On Fri, 6 Mar 2015, Roland McGrath wrote:

> evaluate-test.sh now follows the Autotest convention of exit code 77
> meaning a test that cannot be built or cannot be usefully run,
> i.e. UNSUPPORTED.

I wonder if any existing tests return a count of errors (incrementing a 
variable on error rather than setting it to 1, then returning that 
variable) and could potentially return 77 by accident.  But such tests 
would already be broken if they returned 256, so any issues can be 
considered pre-existing.

> We have many existing cases of tests that do compile but are turned into
> no-ops that always pass either at compile time or at run time.  Once this
> lands, we should start converting those such that they report UNSUPPORTED
> rather that PASS.  But that is a later step.
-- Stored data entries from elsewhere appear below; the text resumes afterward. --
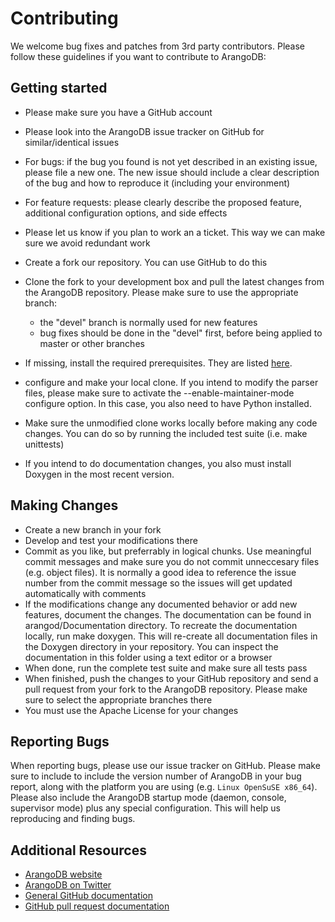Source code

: # Contributing

We welcome bug fixes and patches from 3rd party contributors.
Please follow these guidelines if you want to contribute to ArangoDB:

## Getting started

* Please make sure you have a GitHub account
* Please look into the ArangoDB issue tracker on GitHub for similar/identical issues
* For bugs: if the bug you found is not yet described in an existing issue, please file a new one. The new issue should include a clear description of the bug and how to reproduce it (including your environment)
* For feature requests: please clearly describe the proposed feature, additional configuration options, and side effects
* Please let us know if you plan to work an a ticket. This way we can make sure we avoid redundant work

* Create a fork our repository. You can use GitHub to do this
* Clone the fork to your development box and pull the latest changes from the ArangoDB repository. Please make sure to use the appropriate branch:
  * the "devel" branch is normally used for new features 
  * bug fixes should be done in the "devel" first, before being applied to master or other branches
* If missing, install the required prerequisites. They are listed [here](https://github.com/triAGENS/ArangoDB/wiki/Compiling).
* configure and make your local clone. If you intend to modify the parser files, please make sure to activate the --enable-maintainer-mode configure option. In this case, you also need to have Python installed.
* Make sure the unmodified clone works locally before making any code changes. You can do so by running the included test suite (i.e. make unittests)
* If you intend to do documentation changes, you also must install Doxygen in the most recent version.

## Making Changes

* Create a new branch in your fork
* Develop and test your modifications there
* Commit as you like, but preferrably in logical chunks. Use meaningful commit messages and make sure you do not commit unneccesary files (e.g. object files). It is normally a good idea to reference the issue number from the commit message so the issues will get updated automatically with comments
* If the modifications change any documented behavior or add new features, document the changes. The documentation can be found in arangod/Documentation directory. To recreate the documentation locally, run make doxygen. This will re-create all documentation files in the Doxygen directory in your repository. You can inspect the documentation in this folder using a text editor or a browser
* When done, run the complete test suite and make sure all tests pass
* When finished, push the changes to your GitHub repository and send a pull request from your fork to the ArangoDB repository. Please make sure to select the appropriate branches there
* You must use the Apache License for your changes

## Reporting Bugs

When reporting bugs, please use our issue tracker on GitHub.
Please make sure to include to include the version number of ArangoDB in your bug report, along with the platform you are using (e.g. `Linux OpenSuSE x86_64`). 
Please also include the ArangoDB startup mode (daemon, console, supervisor mode) plus any special configuration.
This will help us reproducing and finding bugs.

## Additional Resources

* [ArangoDB website](https://www.arangodb.org/)
* [ArangoDB on Twitter](https://twitter.com/arangodb)
* [General GitHub documentation](https://help.github.com/)
* [GitHub pull request documentation](https://help.github.com/send-pull-requests/)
And if cross-compiling without test-wrapper (so run-built-tests = no), in 
principle all affected tests should be UNSUPPORTED.  And at some point 
there's the issue of allowing tests to report status for their individual 
assertions (so a test might have some assertions that pass and some that 
are unsupported).

> Notably, I've changed the summarizing stuff so that it prints out all
> results that are neither PASS nor XFAIL, so that catches all ERROR and
> XPASS as well as the new UNSUPPORTED.  Similarly, I've changed the logic
> that decides whether 'make check' as a whole succeeded or not so that it
> rejects anything that is not PASS, XFAIL, or UNSUPPORTED, rather than
> rejecting only things that are exactly FAIL or ERROR.  This means that any
> existing XPASS cases now cause 'make check' to fail.  I think that's the
> right thing, since XPASS means something funny is going on and either the
> test needs to be changed or the XFAIL expectation needs to be dropped.  I
> also think it's definitely the right thing to both display and barf on any
> statuses that are not in the expected set.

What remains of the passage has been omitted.